Exercise ▸ Show every line of the data below that includes the word "assetid".

Saved data entries ▸
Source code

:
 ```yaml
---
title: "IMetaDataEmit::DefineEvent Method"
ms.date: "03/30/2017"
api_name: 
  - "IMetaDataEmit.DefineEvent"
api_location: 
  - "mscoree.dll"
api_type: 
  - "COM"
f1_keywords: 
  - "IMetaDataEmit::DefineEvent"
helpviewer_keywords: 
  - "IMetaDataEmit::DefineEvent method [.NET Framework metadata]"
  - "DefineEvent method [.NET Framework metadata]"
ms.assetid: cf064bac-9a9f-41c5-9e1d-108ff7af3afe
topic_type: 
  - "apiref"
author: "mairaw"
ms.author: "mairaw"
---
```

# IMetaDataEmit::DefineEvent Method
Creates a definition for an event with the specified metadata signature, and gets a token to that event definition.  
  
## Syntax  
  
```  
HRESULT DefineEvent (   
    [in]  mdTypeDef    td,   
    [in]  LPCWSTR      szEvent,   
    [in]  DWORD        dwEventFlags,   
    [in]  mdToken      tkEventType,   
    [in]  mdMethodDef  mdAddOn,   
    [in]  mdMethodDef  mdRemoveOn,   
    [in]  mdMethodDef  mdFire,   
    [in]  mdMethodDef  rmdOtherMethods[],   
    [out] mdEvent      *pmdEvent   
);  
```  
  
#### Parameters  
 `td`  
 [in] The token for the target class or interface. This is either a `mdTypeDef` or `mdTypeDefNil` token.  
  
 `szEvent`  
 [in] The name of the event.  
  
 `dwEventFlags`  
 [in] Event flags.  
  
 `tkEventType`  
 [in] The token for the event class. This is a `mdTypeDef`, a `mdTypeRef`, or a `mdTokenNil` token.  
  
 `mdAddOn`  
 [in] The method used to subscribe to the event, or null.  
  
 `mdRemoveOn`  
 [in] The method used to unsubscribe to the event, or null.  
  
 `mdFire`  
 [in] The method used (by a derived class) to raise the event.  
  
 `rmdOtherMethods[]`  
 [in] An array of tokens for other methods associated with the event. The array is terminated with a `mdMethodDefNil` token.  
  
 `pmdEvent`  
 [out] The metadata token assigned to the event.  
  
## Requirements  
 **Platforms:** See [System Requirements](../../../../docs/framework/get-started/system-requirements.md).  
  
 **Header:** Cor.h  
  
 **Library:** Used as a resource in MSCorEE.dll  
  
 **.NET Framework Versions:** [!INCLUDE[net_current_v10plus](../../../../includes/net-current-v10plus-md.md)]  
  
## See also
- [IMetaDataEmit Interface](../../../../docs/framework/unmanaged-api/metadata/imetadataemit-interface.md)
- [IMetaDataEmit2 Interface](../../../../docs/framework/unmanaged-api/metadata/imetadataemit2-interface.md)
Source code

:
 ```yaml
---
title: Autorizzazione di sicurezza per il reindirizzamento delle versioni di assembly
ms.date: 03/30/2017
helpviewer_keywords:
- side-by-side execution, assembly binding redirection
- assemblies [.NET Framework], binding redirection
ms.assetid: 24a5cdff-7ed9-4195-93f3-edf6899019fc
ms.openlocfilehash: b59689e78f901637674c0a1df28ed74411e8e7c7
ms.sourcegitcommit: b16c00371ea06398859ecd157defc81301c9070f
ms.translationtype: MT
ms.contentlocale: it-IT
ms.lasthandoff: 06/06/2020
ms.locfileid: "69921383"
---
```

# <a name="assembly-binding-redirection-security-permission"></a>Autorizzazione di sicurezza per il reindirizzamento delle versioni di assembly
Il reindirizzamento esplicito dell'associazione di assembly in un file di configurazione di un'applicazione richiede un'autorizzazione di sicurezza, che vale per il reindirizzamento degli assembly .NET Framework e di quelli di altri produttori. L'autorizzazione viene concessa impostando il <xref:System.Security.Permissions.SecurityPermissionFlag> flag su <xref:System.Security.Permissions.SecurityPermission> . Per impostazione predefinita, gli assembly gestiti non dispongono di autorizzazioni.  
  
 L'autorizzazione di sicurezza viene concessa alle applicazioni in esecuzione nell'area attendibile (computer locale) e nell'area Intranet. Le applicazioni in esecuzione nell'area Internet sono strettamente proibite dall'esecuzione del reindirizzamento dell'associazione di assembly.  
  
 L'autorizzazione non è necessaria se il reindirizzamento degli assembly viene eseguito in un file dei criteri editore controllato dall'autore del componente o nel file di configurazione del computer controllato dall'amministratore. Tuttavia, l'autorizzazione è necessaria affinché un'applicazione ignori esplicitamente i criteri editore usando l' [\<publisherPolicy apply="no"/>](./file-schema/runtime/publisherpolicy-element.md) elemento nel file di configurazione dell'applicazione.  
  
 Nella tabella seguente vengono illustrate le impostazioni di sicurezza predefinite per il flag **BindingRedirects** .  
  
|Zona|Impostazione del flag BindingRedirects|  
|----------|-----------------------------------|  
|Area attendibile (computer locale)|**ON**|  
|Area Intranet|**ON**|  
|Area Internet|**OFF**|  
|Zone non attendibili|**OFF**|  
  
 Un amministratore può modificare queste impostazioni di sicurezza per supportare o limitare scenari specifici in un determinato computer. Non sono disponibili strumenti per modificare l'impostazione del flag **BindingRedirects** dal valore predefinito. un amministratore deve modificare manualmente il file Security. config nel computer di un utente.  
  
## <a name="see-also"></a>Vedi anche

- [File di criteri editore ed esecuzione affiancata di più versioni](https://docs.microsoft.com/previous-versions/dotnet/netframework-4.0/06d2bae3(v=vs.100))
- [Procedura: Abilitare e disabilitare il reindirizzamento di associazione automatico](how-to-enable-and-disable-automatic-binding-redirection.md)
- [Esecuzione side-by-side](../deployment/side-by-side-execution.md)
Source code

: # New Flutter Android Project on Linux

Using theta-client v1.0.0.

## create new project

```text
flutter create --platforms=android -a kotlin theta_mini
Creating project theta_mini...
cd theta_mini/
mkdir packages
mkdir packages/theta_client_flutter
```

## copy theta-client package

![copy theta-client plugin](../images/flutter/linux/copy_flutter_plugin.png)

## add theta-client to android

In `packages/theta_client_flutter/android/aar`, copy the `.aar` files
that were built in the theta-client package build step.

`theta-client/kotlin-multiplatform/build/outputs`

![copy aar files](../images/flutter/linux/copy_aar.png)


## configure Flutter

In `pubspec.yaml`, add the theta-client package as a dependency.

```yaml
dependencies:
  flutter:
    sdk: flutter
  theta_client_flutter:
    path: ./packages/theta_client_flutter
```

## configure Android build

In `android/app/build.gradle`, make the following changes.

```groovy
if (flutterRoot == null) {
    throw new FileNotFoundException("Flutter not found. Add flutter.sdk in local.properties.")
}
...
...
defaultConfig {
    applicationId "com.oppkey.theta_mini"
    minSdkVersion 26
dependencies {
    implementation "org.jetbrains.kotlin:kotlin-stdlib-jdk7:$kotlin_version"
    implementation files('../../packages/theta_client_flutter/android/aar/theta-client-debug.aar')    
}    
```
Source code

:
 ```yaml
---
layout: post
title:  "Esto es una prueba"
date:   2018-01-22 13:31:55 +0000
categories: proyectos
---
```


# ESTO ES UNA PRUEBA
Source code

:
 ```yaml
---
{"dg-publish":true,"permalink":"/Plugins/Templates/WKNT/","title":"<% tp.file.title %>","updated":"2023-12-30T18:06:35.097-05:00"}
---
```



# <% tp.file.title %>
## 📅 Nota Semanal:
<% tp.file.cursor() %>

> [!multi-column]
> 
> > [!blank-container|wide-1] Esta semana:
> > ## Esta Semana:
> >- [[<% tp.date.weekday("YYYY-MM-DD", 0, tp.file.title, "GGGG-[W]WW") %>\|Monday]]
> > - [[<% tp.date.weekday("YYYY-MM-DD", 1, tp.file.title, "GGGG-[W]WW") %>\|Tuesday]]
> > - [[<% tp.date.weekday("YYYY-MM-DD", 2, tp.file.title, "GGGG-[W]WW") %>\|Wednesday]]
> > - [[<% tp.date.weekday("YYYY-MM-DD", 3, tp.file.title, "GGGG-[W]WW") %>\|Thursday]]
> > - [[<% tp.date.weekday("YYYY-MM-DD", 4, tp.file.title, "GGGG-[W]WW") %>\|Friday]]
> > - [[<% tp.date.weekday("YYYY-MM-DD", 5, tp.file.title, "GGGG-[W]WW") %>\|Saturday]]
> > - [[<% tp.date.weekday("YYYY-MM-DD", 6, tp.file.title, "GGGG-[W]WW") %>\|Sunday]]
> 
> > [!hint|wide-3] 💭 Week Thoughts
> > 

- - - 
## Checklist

Task result ▸
ms.assetid: cf064bac-9a9f-41c5-9e1d-108ff7af3afe
ms.assetid: 24a5cdff-7ed9-4195-93f3-edf6899019fc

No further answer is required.